**The problem:** Every entry below must be reproduced exactly.

[[ Exercise data, beginning ]]

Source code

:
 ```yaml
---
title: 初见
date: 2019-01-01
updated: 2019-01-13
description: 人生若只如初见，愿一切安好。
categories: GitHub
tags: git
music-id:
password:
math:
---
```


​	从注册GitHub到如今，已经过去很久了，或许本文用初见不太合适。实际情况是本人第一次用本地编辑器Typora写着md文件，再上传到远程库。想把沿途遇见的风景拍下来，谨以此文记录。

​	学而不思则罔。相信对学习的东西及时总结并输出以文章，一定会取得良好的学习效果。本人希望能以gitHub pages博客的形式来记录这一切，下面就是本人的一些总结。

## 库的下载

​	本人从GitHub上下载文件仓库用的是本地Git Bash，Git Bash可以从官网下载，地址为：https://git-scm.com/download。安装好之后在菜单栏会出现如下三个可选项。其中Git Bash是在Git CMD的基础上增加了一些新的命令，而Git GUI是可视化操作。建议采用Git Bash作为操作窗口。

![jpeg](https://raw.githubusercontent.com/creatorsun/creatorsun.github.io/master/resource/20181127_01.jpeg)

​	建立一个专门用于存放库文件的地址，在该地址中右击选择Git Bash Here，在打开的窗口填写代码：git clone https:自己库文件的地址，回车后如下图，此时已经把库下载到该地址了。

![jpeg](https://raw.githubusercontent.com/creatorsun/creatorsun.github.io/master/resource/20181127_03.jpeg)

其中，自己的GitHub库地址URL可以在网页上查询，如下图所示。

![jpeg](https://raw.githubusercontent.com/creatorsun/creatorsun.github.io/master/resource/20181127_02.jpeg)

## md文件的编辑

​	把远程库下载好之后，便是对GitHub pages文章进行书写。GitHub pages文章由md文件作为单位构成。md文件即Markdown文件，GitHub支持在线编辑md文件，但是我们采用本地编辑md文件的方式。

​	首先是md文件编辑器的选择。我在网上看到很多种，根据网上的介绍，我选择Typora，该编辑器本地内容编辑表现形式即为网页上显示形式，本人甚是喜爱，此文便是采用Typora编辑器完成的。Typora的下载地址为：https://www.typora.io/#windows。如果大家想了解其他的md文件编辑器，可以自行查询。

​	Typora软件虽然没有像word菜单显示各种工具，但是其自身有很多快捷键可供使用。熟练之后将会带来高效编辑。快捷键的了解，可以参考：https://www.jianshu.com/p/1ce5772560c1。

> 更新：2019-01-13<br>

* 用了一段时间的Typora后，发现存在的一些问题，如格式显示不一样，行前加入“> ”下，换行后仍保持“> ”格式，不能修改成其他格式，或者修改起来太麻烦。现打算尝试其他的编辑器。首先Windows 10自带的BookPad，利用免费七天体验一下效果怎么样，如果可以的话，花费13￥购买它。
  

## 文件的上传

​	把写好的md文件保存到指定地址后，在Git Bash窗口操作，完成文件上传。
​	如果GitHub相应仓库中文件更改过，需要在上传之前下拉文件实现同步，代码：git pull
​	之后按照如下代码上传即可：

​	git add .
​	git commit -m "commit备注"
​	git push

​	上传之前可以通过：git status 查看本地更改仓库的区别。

[[ Exercise data, end ]]

**Exercise solution:**
Source code

:
 ```yaml
---
title: 初见
date: 2019-01-01
updated: 2019-01-13
description: 人生若只如初见，愿一切安好。
categories: GitHub
tags: git
music-id:
password:
math:
---
```


​	从注册GitHub到如今，已经过去很久了，或许本文用初见不太合适。实际情况是本人第一次用本地编辑器Typora写着md文件，再上传到远程库。想把沿途遇见的风景拍下来，谨以此文记录。

​	学而不思则罔。相信对学习的东西及时总结并输出以文章，一定会取得良好的学习效果。本人希望能以gitHub pages博客的形式来记录这一切，下面就是本人的一些总结。

## 库的下载

​	本人从GitHub上下载文件仓库用的是本地Git Bash，Git Bash可以从官网下载，地址为：https://git-scm.com/download。安装好之后在菜单栏会出现如下三个可选项。其中Git Bash是在Git CMD的基础上增加了一些新的命令，而Git GUI是可视化操作。建议采用Git Bash作为操作窗口。

![jpeg](https://raw.githubusercontent.com/creatorsun/creatorsun.github.io/master/resource/20181127_01.jpeg)

​	建立一个专门用于存放库文件的地址，在该地址中右击选择Git Bash Here，在打开的窗口填写代码：git clone https:自己库文件的地址，回车后如下图，此时已经把库下载到该地址了。

![jpeg](https://raw.githubusercontent.com/creatorsun/creatorsun.github.io/master/resource/20181127_03.jpeg)

其中，自己的GitHub库地址URL可以在网页上查询，如下图所示。

![jpeg](https://raw.githubusercontent.com/creatorsun/creatorsun.github.io/master/resource/20181127_02.jpeg)

## md文件的编辑

​	把远程库下载好之后，便是对GitHub pages文章进行书写。GitHub pages文章由md文件作为单位构成。md文件即Markdown文件，GitHub支持在线编辑md文件，但是我们采用本地编辑md文件的方式。

​	首先是md文件编辑器的选择。我在网上看到很多种，根据网上的介绍，我选择Typora，该编辑器本地内容编辑表现形式即为网页上显示形式，本人甚是喜爱，此文便是采用Typora编辑器完成的。Typora的下载地址为：https://www.typora.io/#windows。如果大家想了解其他的md文件编辑器，可以自行查询。

​	Typora软件虽然没有像word菜单显示各种工具，但是其自身有很多快捷键可供使用。熟练之后将会带来高效编辑。快捷键的了解，可以参考：https://www.jianshu.com/p/1ce5772560c1。

> 更新：2019-01-13<br>

* 用了一段时间的Typora后，发现存在的一些问题，如格式显示不一样，行前加入“> ”下，换行后仍保持“> ”格式，不能修改成其他格式，或者修改起来太麻烦。现打算尝试其他的编辑器。首先Windows 10自带的BookPad，利用免费七天体验一下效果怎么样，如果可以的话，花费13￥购买它。
  

## 文件的上传

​	把写好的md文件保存到指定地址后，在Git Bash窗口操作，完成文件上传。
​	如果GitHub相应仓库中文件更改过，需要在上传之前下拉文件实现同步，代码：git pull
​	之后按照如下代码上传即可：

​	git add .
​	git commit -m "commit备注"
​	git push

​	上传之前可以通过：git status 查看本地更改仓库的区别。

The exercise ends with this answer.